Alexander Collin a rassemblé le fruit de son travail dans une série de vidéos intitulée The Great American Psy-Opera, La grande opération psychologique américaine (avec probablement un jeu de mots sur l’opéra…). La forme de cette œuvre, qui se permet la fantaisie débridée d’une comédie musicale, est en elle-même un message : prenant le contrepied complet des experts encravatés venant nous expliquer doctement pourquoi nous devons croire à l’impossible, l’artiste Ace Baker (qui fait jouer son propre rôle par un acteur) nous met en face de notre crédulité et de notre addiction à des chaînes « d’information » qui ne sont que des armes de distraction massive. En se situant précisément à l’intérieur même de l’entertainment, non seulement Ace Baker exerce son métier ordinaire mais il nous montre dans un renversement complet que le sérieux est de son côté, et l’irrationnel du côté des « gens sérieux ».
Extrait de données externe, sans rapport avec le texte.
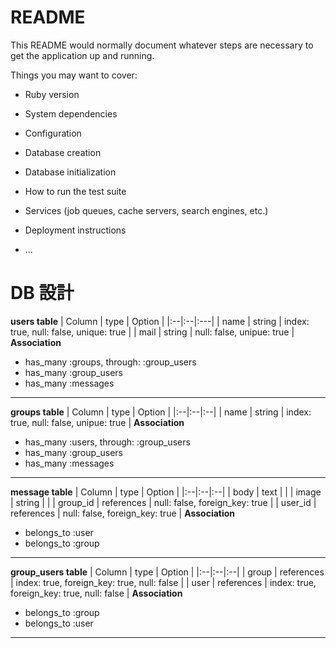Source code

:# README

This README would normally document whatever steps are necessary to get the
application up and running.

Things you may want to cover:

- Ruby version

- System dependencies

- Configuration

- Database creation

- Database initialization

- How to run the test suite

- Services (job queues, cache servers, search engines, etc.)

- Deployment instructions

- ...

# DB 設計

**users table**
| Column | type | Option |
|:--|:--|:---|
| name | string | index: true, null: false, unique: true |
| mail | string | null: false, unipue: true |
**Association**

- has_many :groups, through: :group_users
- has_many :group_users
- has_many :messages

---

**groups table**
| Column | type | Option |
|:--|:--|:--|
| name | string | index: true, null: false, unipue: true |
**Association**

- has_many :users, through: :group_users
- has_many :group_users
- has_many :messages

---

**message table**
| Column | type | Option |
|:--|:--|:--|
| body | text | |
| image | string | |
| group_id | references | null: false, foreign_key: true |
| user_id | references | null: false, foreign_key: true |
**Association**

- belongs_to :user
- belongs_to :group

---

**group_users table**
| Column | type | Option |
|:--|:--|:--|
| group | references | index: true, foreign_key: true, null: false |
| user | references | index: true, foreign_key: true, null: false |
**Association**

- belongs_to :group
- belongs_to :user

---
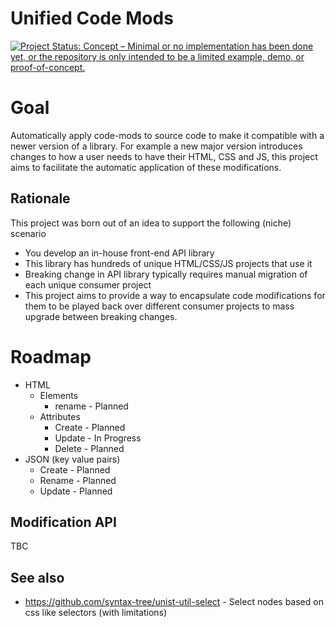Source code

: # Unified Code Mods

[![Project Status: Concept – Minimal or no implementation has been done yet, or the repository is only intended to be a limited example, demo, or proof-of-concept.](https://www.repostatus.org/badges/latest/concept.svg)](https://www.repostatus.org/#concept)

# Goal

Automatically apply code-mods to source code to make it compatible with a newer version of a 
library. For example a new major version introduces changes to how a user needs to have their 
HTML, CSS and JS, this project aims to facilitate the automatic application of these 
modifications.

## Rationale

This project was born out of an idea to support the following (niche) scenario 

- You develop an in-house front-end API library
- This library has hundreds of unique HTML/CSS/JS projects that use it
- Breaking change in API library typically requires manual migration of each unique consumer 
  project
- This project aims to provide a way to encapsulate code modifications for them to be played 
  back over different consumer projects to mass upgrade between breaking changes.

# Roadmap

- HTML
  - Elements
    - rename - Planned
  - Attributes
    - Create - Planned
    - Update - In Progress
    - Delete - Planned
- JSON (key value pairs)
  - Create - Planned
  - Rename - Planned
  - Update - Planned

## Modification API

TBC

## See also

- https://github.com/syntax-tree/unist-util-select - Select nodes based on css like selectors 
  (with limitations)
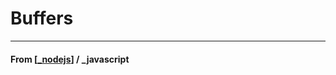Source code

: # Buffers

---

#### **From** [[_nodejs]] / \_javascript

[//begin]: # "Autogenerated link references for markdown compatibility"
[_nodejs]: _nodejs "Node JS"
[//end]: # "Autogenerated link references"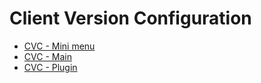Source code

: # Client Version Configuration

- [CVC - Mini menu](ce-mini.md)
- [CVC - Main](ce-main.md)
- [CVC - Plugin](ce-plugin.md)
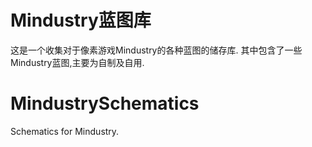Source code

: # Mindustry蓝图库
这是一个收集对于像素游戏Mindustry的各种蓝图的储存库.
其中包含了一些Mindustry蓝图,主要为自制及自用.

# MindustrySchematics
Schematics for Mindustry.
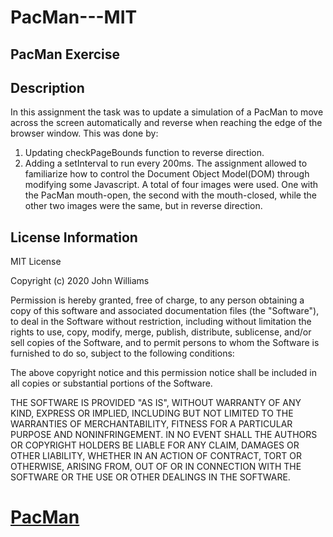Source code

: # PacMan---MIT 

## PacMan Exercise

## Description
In this assignment the task was to update a simulation of a PacMan to move across the screen automatically and reverse when reaching the edge of the browser window. This was done by:
1. Updating checkPageBounds function to reverse direction.
2. Adding a setInterval to run every 200ms. The assignment allowed to familiarize how to control the Document Object Model(DOM) through modifying some Javascript. A total of four images were used. One with the PacMan mouth-open, the second with the mouth-closed, while the other two images were the same, but in reverse direction.

## License Information
MIT License

Copyright (c) 2020 John Williams

Permission is hereby granted, free of charge, to any person obtaining a copy
of this software and associated documentation files (the "Software"), to deal
in the Software without restriction, including without limitation the rights
to use, copy, modify, merge, publish, distribute, sublicense, and/or sell
copies of the Software, and to permit persons to whom the Software is
furnished to do so, subject to the following conditions:

The above copyright notice and this permission notice shall be included in all
copies or substantial portions of the Software.

THE SOFTWARE IS PROVIDED "AS IS", WITHOUT WARRANTY OF ANY KIND, EXPRESS OR
IMPLIED, INCLUDING BUT NOT LIMITED TO THE WARRANTIES OF MERCHANTABILITY,
FITNESS FOR A PARTICULAR PURPOSE AND NONINFRINGEMENT. IN NO EVENT SHALL THE
AUTHORS OR COPYRIGHT HOLDERS BE LIABLE FOR ANY CLAIM, DAMAGES OR OTHER
LIABILITY, WHETHER IN AN ACTION OF CONTRACT, TORT OR OTHERWISE, ARISING FROM,
OUT OF OR IN CONNECTION WITH THE SOFTWARE OR THE USE OR OTHER DEALINGS IN THE
SOFTWARE.


# [PacMan]( https://lino928.github.io/PacMan/)
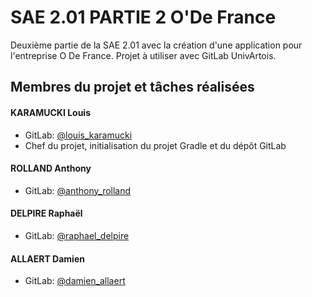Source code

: 
# SAE 2.01 PARTIE 2 O'De France
Deuxième partie de la SAE 2.01 avec la création d'une application pour l'entreprise O De France.
Projet à utiliser avec GitLab UnivArtois.

## Membres du projet et tâches réalisées
#### KARAMUCKI Louis
- GitLab: [@louis_karamucki](https://gitlab.univ-artois.fr/louis_karamucki)
- Chef du projet, initialisation du projet Gradle et du dépôt GitLab

#### ROLLAND Anthony
- GitLab: [@anthony_rolland](https://gitlab.univ-artois.fr/anthony_rolland)

#### DELPIRE Raphaël
- GitLab: [@raphael_delpire](https://gitlab.univ-artois.fr/raphael_delpire)

#### ALLAERT Damien
- GitLab: [@damien_allaert](https://gitlab.univ-artois.fr/damien_allaert)
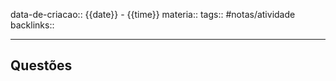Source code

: data-de-criacao:: {{date}} - {{time}}
materia::
tags:: #notas/atividade
backlinks::

---


## Questões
Certaines de ces vidéos ont été sous-titrées en français par Laurent Guyénot, que je remercie grandement pour ce travail : il s’agit des parties 6 (Quels avions ?), 7 (La clé) et 8 (L’opéra psy). Malheureusement, les autres sont pour l’instant inaccessibles aux non-anglophones, à ma connaissance ; elles sont pourtant fort intéressantes, en particulier la première, qui pose bien le problème du « mur de verre » des media d’information. La voici :
Un musicien de l’industrie de l’entertainment qui donne des leçons de rigueur – intellectuelle et morale – aux universitaires de tout poil, dont la plupart ont juste oublié de penser mais dont certains se sont ouvertement compromis dans la diffusion de la tromperie, voilà qui est à la fois jouissif et révolutionnaire.
Chapeau, l’artiste. Ton handicap, qui te fait chaque jour souffrir dans ta chair, aura rendu un grand service à l’humanité. Tu ne pouvais pas lui trouver un meilleur usage.